If Microsoft really valued providing Windows users with choice, then it would offer up an easy way to disable these pop-ups for good. There are a variety of ways that Microsoft attempts to prompt Windows users into switching to Bing and Edge, making it difficult to avoid them through tweaking settings.
I’ve been growing increasingly frustrated with Microsoft’s attempts to aggressively push pop-up ads on Chrome users in recent years. Microsoft has been using pop-ups inside Chrome, on the Windows taskbar, and elsewhere to promote its own services. Microsoft even once forced people into Edge after a Windows Update, and it regularly presents a full-screen message to try to get Windows users to switch to Bing and Edge after updates are applied.

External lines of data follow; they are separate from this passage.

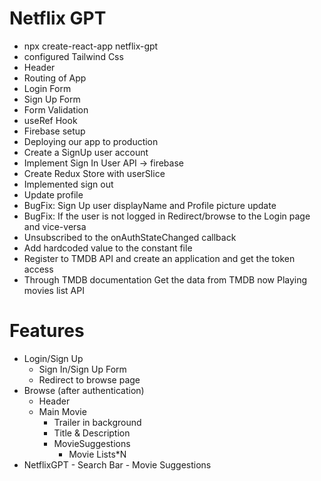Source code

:# Netflix GPT
 - npx create-react-app netflix-gpt
 - configured Tailwind Css
 - Header
 - Routing of App
 - Login Form
 - Sign Up Form
 - Form Validation
 - useRef Hook
 - Firebase setup
 - Deploying our app to production
 - Create a SignUp user account
 - Implement Sign In User API -> firebase 
 - Create Redux Store with userSlice
 - Implemented sign out
 - Update profile 
 - BugFix: Sign Up user displayName and Profile picture update
 - BugFix: If the user is not logged in Redirect/browse to the Login page and vice-versa
 - Unsubscribed to the onAuthStateChanged callback
 - Add hardcoded value to the constant file
 - Register to TMDB API and create an application and get the token access
 - Through TMDB documentation Get the data from TMDB now Playing movies list API


 # Features
 - Login/Sign Up
    - Sign In/Sign Up Form
    - Redirect to browse page
 - Browse (after authentication)
    - Header
    - Main Movie
        - Trailer in background
        - Title & Description
        - MovieSuggestions
            - Movie Lists*N
- NetflixGPT
        - Search Bar
        - Movie Suggestions        
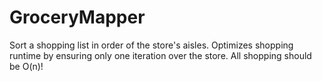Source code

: # GroceryMapper
Sort a shopping list in order of the store's aisles.  Optimizes shopping runtime by ensuring only one iteration over the store.  All shopping should be O(n)!


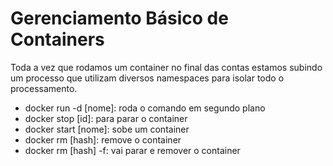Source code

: # Gerenciamento Básico de Containers

Toda a vez que rodamos um container no final das contas estamos subindo um processo que utilizam diversos namespaces para isolar todo o processamento.

- docker run -d [nome]: roda o comando em segundo plano
- docker stop [id]: para parar o container
- docker start [nome]: sobe um container
- docker rm [hash]: remove o container
- docker rm [hash] -f: vai parar e remover o container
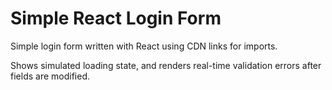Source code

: # Simple React Login Form

Simple login form written with React using CDN links for imports.

Shows simulated loading state, and renders real-time validation errors after fields are modified.
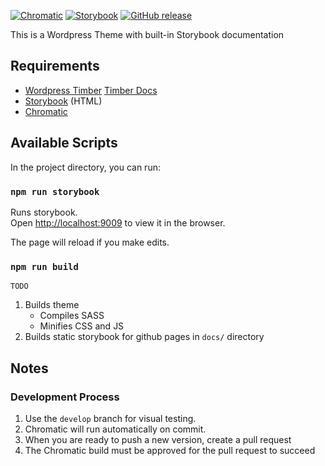 [![Chromatic](https://img.shields.io/endpoint?url=https%3A%2F%2Fshields-chromatic-37fphvd5hura.runkit.sh%2F%3Fapp%3D5edfc92b24e57500222e5c09)](https://www.chromatic.com/builds?appId=5edfc92b24e57500222e5c09)
[![Storybook](https://img.shields.io/badge/-storybook-success)](https://donald-knieriem-temple.github.io/theme-twenty/?path=/story/welcome--to-storybook)
[![GitHub release](https://img.shields.io/github/package-json/v/donald-knieriem-temple/theme-twenty)](https://GitHub.com/donald-knieriem-temple/theme-twenty/releases/)

This is a Wordpress Theme with built-in Storybook documentation

## Requirements

- [Wordpress Timber](https://www.upstatement.com/timber/) [Timber Docs](https://timber.github.io/docs/)
- [Storybook](https://storybook.js.org/) (HTML)
- [Chromatic](https://www.chromatic.com/)

## Available Scripts

In the project directory, you can run:

### `npm run storybook`

Runs storybook.<br />
Open [http://localhost:9009](http://localhost:9009) to view it in the browser.

The page will reload if you make edits.


### `npm run build`

`TODO`

1. Builds theme
	* Compiles SASS
	* Minifies CSS and JS
2. Builds static storybook for github pages in `docs/` directory


## Notes

### Development Process

1. Use the `develop` branch for visual testing. 
2. Chromatic will run automatically on commit.
3. When you are ready to push a new version, create a pull request
4. The Chromatic build must be approved for the pull request to succeed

Earlier this year, Microsoft even had to fix an issue where its Edge browser was automatically importing browsing data and tabs from Chrome without consent. I personally experienced the bug; after I rebooted my PC for a Windows update, Microsoft Edge automatically opened with the Chrome tabs I was working on before the update.
I wrote in August that I was “counting the days until the next annoying pop-up appears,” and here it is a little over six months later. I’m still hoping Microsoft will eventually give up with these annoying pop-ups and respect Windows users’ choice to pick whichever search engine and browser they wish to use.